● Directions: Omit all pictures. Reproduce exactly the lines from the first line of the records below through the line with "## Technologies Used".

+++

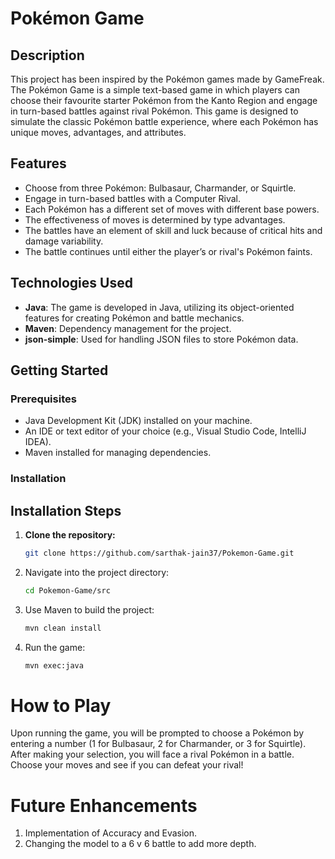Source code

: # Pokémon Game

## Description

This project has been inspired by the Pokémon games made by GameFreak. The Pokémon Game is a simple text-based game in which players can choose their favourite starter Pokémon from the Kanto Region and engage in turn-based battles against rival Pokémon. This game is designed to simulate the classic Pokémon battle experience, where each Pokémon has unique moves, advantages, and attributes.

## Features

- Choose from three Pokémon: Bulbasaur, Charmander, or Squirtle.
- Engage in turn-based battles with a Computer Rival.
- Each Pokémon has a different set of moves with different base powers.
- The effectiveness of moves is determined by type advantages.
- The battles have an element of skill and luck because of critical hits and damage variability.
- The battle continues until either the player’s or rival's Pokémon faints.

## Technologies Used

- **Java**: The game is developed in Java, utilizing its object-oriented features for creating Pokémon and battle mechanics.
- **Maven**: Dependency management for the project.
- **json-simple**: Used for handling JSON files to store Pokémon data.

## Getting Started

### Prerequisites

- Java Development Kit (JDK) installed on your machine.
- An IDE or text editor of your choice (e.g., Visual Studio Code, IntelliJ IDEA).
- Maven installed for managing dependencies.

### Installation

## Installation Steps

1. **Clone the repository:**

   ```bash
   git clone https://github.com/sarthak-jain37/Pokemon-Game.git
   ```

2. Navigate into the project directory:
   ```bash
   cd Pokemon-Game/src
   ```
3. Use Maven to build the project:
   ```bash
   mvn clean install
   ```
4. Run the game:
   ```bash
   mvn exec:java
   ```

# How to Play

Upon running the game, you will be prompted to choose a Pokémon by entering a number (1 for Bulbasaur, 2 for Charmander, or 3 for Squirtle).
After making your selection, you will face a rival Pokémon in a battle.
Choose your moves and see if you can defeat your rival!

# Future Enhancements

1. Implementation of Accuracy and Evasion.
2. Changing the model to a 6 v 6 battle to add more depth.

+++

● Answer section:
Source code

: # Pokémon Game

## Description

This project has been inspired by the Pokémon games made by GameFreak. The Pokémon Game is a simple text-based game in which players can choose their favourite starter Pokémon from the Kanto Region and engage in turn-based battles against rival Pokémon. This game is designed to simulate the classic Pokémon battle experience, where each Pokémon has unique moves, advantages, and attributes.

## Features

- Choose from three Pokémon: Bulbasaur, Charmander, or Squirtle.
- Engage in turn-based battles with a Computer Rival.
- Each Pokémon has a different set of moves with different base powers.
- The effectiveness of moves is determined by type advantages.
- The battles have an element of skill and luck because of critical hits and damage variability.
- The battle continues until either the player’s or rival's Pokémon faints.

## Technologies Used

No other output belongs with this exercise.